When I first read that out last year during Transport questions, the Minister, the hon. Member for Lewes, said that the official must have been mistaken as he had not approved any ticket office closures. Yet weeks later it was announced that the Minister had indeed approved London Midland’s plans to close some ticket offices and reduce the opening hours of others, despite the company’s abysmal performance in recent months which has caused such misery for passengers. What is even more revealing in the leaked e-mail is that it shows how the Government intend to pass the blame for those closures on to the train companies. This is what the official told the press office:
“your way of slipping in there that the initiative comes from the TOCs”—
the train operating companies—
“not us is very neat.”
So that is the Government’s plan for fares and ticketing: ticket prices rising by as much as 9% every year; more expensive new super-peak tickets which mean that season ticket holders will not even be able to get on every train without paying up to 40% more than other passengers over the next five years; and new freedoms for train companies to close ticket offices, making it harder for passengers to get the best deals. What a contrast with the ideas to make fares and ticketing fairer and simpler that we have heard as a result of listening to passengers during our policy review process.
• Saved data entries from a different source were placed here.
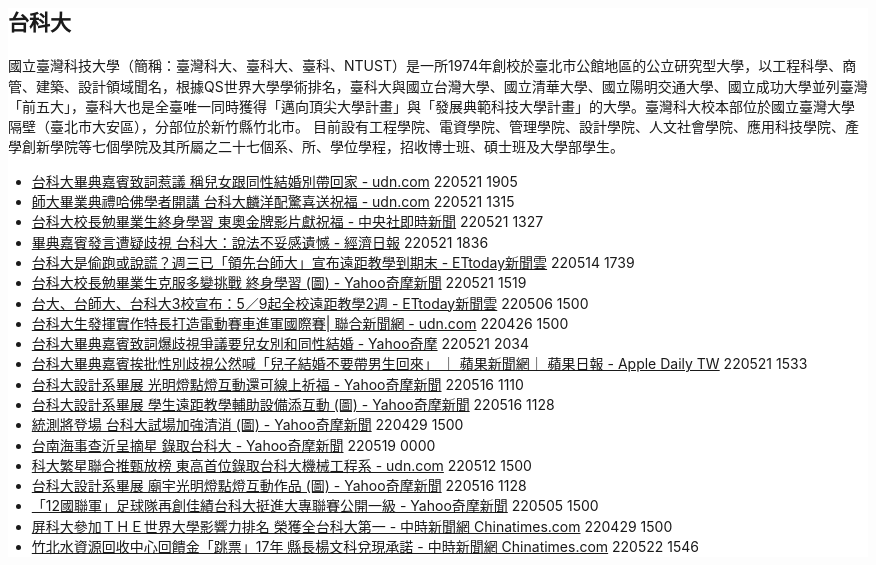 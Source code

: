 ## 台科大

國立臺灣科技大學（簡稱：臺灣科大、臺科大、臺科、NTUST）是一所1974年創校於臺北市公館地區的公立研究型大學，以工程科學、商管、建築、設計領域聞名，根據QS世界大學學術排名，臺科大與國立台灣大學、國立清華大學、國立陽明交通大學、國立成功大學並列臺灣「前五大」，臺科大也是全臺唯一同時獲得「邁向頂尖大學計畫」與「發展典範科技大學計畫」的大學。臺灣科大校本部位於國立臺灣大學隔壁（臺北市大安區），分部位於新竹縣竹北市。
目前設有工程學院、電資學院、管理學院、設計學院、人文社會學院、應用科技學院、產學創新學院等七個學院及其所屬之二十七個系、所、學位學程，招收博士班、碩士班及大學部學生。
- [台科大畢典嘉賓致詞惹議 稱兒女跟同性結婚別帶回家 - udn.com](https://udn.com/news/story/6929/6330711 "台科大畢典嘉賓致詞惹議 稱兒女跟同性結婚別帶回家 - udn.com") 220521 1905
- [師大畢業典禮哈佛學者開講 台科大麟洋配驚喜送祝福 - udn.com](https://udn.com/news/story/6928/6330116 "師大畢業典禮哈佛學者開講 台科大麟洋配驚喜送祝福 - udn.com") 220521 1315
- [台科大校長勉畢業生終身學習 東奧金牌影片獻祝福 - 中央社即時新聞](https://www.cna.com.tw/news/ahel/202205210094.aspx "台科大校長勉畢業生終身學習 東奧金牌影片獻祝福 - 中央社即時新聞") 220521 1327
- [畢典嘉賓發言遭疑歧視 台科大：說法不妥感遺憾 - 經濟日報](https://money.udn.com/money/story/7307/6330687?from=edn_newest_index "畢典嘉賓發言遭疑歧視 台科大：說法不妥感遺憾 - 經濟日報") 220521 1836
- [台科大是偷跑或說謊？週三已「領先台師大」宣布遠距教學到期末 - ETtoday新聞雲](https://www.ettoday.net/news/20220514/2251234.htm "台科大是偷跑或說謊？週三已「領先台師大」宣布遠距教學到期末 - ETtoday新聞雲") 220514 1739
- [台科大校長勉畢業生克服多變挑戰 終身學習 (圖) - Yahoo奇摩新聞](https://tw.news.yahoo.com/%E5%8F%B0%E7%A7%91%E5%A4%A7%E6%A0%A1%E9%95%B7%E5%8B%89%E7%95%A2%E6%A5%AD%E7%94%9F%E5%85%8B%E6%9C%8D%E5%A4%9A%E8%AE%8A%E6%8C%91%E6%88%B0-%E7%B5%82%E8%BA%AB%E5%AD%B8%E7%BF%92-%E5%9C%96-065557558.html "台科大校長勉畢業生克服多變挑戰 終身學習 (圖) - Yahoo奇摩新聞") 220521 1519
- [台大、台師大、台科大3校宣布：5／9起全校遠距教學2週 - ETtoday新聞雲](https://www.ettoday.net/news/20220506/2245043.htm "台大、台師大、台科大3校宣布：5／9起全校遠距教學2週 - ETtoday新聞雲") 220506 1500
- [台科大生發揮實作特長打造電動賽車進軍國際賽| 聯合新聞網 - udn.com](https://udn.com/news/story/6928/6267116 "台科大生發揮實作特長打造電動賽車進軍國際賽| 聯合新聞網 - udn.com") 220426 1500
- [台科大畢典嘉賓致詞爆歧視爭議要兒女別和同性結婚 - Yahoo奇摩](https://tw.yahoo.com/tv/%E5%8F%B0%E7%A7%91%E5%A4%A7%E7%95%A2%E5%85%B8%E5%98%89%E8%B3%93%E8%87%B4%E8%A9%9E%E7%88%86%E6%AD%A7%E8%A6%96%E7%88%AD%E8%AD%B0-%E8%A6%81%E5%85%92%E5%A5%B3%E5%88%A5%E5%92%8C%E5%90%8C%E6%80%A7%E7%B5%90%E5%A9%9A-123437413.html "台科大畢典嘉賓致詞爆歧視爭議要兒女別和同性結婚 - Yahoo奇摩") 220521 2034
- [台科大畢典嘉賓挨批性別歧視公然喊「兒子結婚不要帶男生回來」 ｜ 蘋果新聞網｜ 蘋果日報 - Apple Daily TW](https://www.appledaily.com.tw/life/20220521/VVCZIUC3KFAY5FVTZY6LTWD5AU/ "台科大畢典嘉賓挨批性別歧視公然喊「兒子結婚不要帶男生回來」 ｜ 蘋果新聞網｜ 蘋果日報 - Apple Daily TW") 220521 1533
- [台科大設計系畢展 光明燈點燈互動還可線上祈福 - Yahoo奇摩新聞](https://tw.news.yahoo.com/%E5%8F%B0%E7%A7%91%E5%A4%A7%E8%A8%AD%E8%A8%88%E7%B3%BB%E7%95%A2%E5%B1%95-%E5%85%89%E6%98%8E%E7%87%88%E9%BB%9E%E7%87%88%E4%BA%92%E5%8B%95%E9%82%84%E5%8F%AF%E7%B7%9A%E4%B8%8A%E7%A5%88%E7%A6%8F-025114041.html "台科大設計系畢展 光明燈點燈互動還可線上祈福 - Yahoo奇摩新聞") 220516 1110
- [台科大設計系畢展 學生遠距教學輔助設備添互動 (圖) - Yahoo奇摩新聞](https://tw.news.yahoo.com/%E5%8F%B0%E7%A7%91%E5%A4%A7%E8%A8%AD%E8%A8%88%E7%B3%BB%E7%95%A2%E5%B1%95-%E5%AD%B8%E7%94%9F%E9%81%A0%E8%B7%9D%E6%95%99%E5%AD%B8%E8%BC%94%E5%8A%A9%E8%A8%AD%E5%82%99%E6%B7%BB%E4%BA%92%E5%8B%95-%E5%9C%96-031117464.html "台科大設計系畢展 學生遠距教學輔助設備添互動 (圖) - Yahoo奇摩新聞") 220516 1128
- [統測將登場 台科大試場加強清消 (圖) - Yahoo奇摩新聞](https://tw.news.yahoo.com/%E7%B5%B1%E6%B8%AC%E5%B0%87%E7%99%BB%E5%A0%B4-%E5%8F%B0%E7%A7%91%E5%A4%A7%E8%A9%A6%E5%A0%B4%E5%8A%A0%E5%BC%B7%E6%B8%85%E6%B6%88-%E5%9C%96-085137435.html "統測將登場 台科大試場加強清消 (圖) - Yahoo奇摩新聞") 220429 1500
- [台南海事查沂呈摘星 錄取台科大 - Yahoo奇摩新聞](https://tw.news.yahoo.com/%E5%8F%B0%E5%8D%97%E6%B5%B7%E4%BA%8B%E6%9F%A5%E6%B2%82%E5%91%88%E6%91%98%E6%98%9F-%E9%8C%84%E5%8F%96%E5%8F%B0%E7%A7%91%E5%A4%A7-160042283.html "台南海事查沂呈摘星 錄取台科大 - Yahoo奇摩新聞") 220519 0000
- [科大繁星聯合推甄放榜 東高首位錄取台科大機械工程系 - udn.com](https://udn.com/news/story/6929/6307830 "科大繁星聯合推甄放榜 東高首位錄取台科大機械工程系 - udn.com") 220512 1500
- [台科大設計系畢展 廟宇光明燈點燈互動作品 (圖) - Yahoo奇摩新聞](https://tw.news.yahoo.com/%E5%8F%B0%E7%A7%91%E5%A4%A7%E8%A8%AD%E8%A8%88%E7%B3%BB%E7%95%A2%E5%B1%95-%E5%BB%9F%E5%AE%87%E5%85%89%E6%98%8E%E7%87%88%E9%BB%9E%E7%87%88%E4%BA%92%E5%8B%95%E4%BD%9C%E5%93%81-%E5%9C%96-031115251.html "台科大設計系畢展 廟宇光明燈點燈互動作品 (圖) - Yahoo奇摩新聞") 220516 1128
- [「12國聯軍」足球隊再創佳績台科大挺進大專聯賽公開一級 - Yahoo奇摩新聞](https://tw.news.yahoo.com/12%E5%9C%8B%E8%81%AF%E8%BB%8D-%E8%B6%B3%E7%90%83%E9%9A%8A%E5%86%8D%E5%89%B5%E4%BD%B3%E7%B8%BE-%E5%8F%B0%E7%A7%91%E5%A4%A7%E6%8C%BA%E9%80%B2%E5%A4%A7%E5%B0%88%E8%81%AF%E8%B3%BD%E5%85%AC%E9%96%8B-%E7%B4%9A-111005588.html "「12國聯軍」足球隊再創佳績台科大挺進大專聯賽公開一級 - Yahoo奇摩新聞") 220505 1500
- [屏科大參加ＴＨＥ世界大學影響力排名 榮獲全台科大第一 - 中時新聞網 Chinatimes.com](https://www.chinatimes.com/realtimenews/20220429005053-260421 "屏科大參加ＴＨＥ世界大學影響力排名 榮獲全台科大第一 - 中時新聞網 Chinatimes.com") 220429 1500
- [竹北水資源回收中心回饋金「跳票」17年 縣長楊文科兌現承諾 - 中時新聞網 Chinatimes.com](https://www.chinatimes.com/realtimenews/20220522002330-260405 "竹北水資源回收中心回饋金「跳票」17年 縣長楊文科兌現承諾 - 中時新聞網 Chinatimes.com") 220522 1546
Those ideas include a clear definition of peak and off-peak, to prevent passengers from facing massive extra charges on the train because it was not clear when peak time ended, and to prevent train operators stretching their peak time to stretch their profits at the expense of passengers. Another is a legal right to the cheapest ticket, so that passengers are offered the cheapest deal available, with rights to refunds if they find that they were mis-sold a more expensive ticket.
Another idea is a more flexible way for passengers to change travel plans so that if, through no fault of their own, they just miss a train and have an advance ticket, they can take the next train without incurring a massive new fare on board. Another is a right to a discount for a rail replacement bus service, because if your train, Mr Deputy Speaker, becomes a bus, which usually results in a longer journey, it should be treated in the same way as a service that is delayed for any other reason. Finally, it is suggested that there should be a cap on annual increases in station car parking charges, because it is increasingly clear that some train companies are squeezing yet more money out of hard-pressed commuters by whacking up parking charges when we should be making it easier for people to leave their car at the station and commute, because by doing so they are helping to cut congestion and helping the environment.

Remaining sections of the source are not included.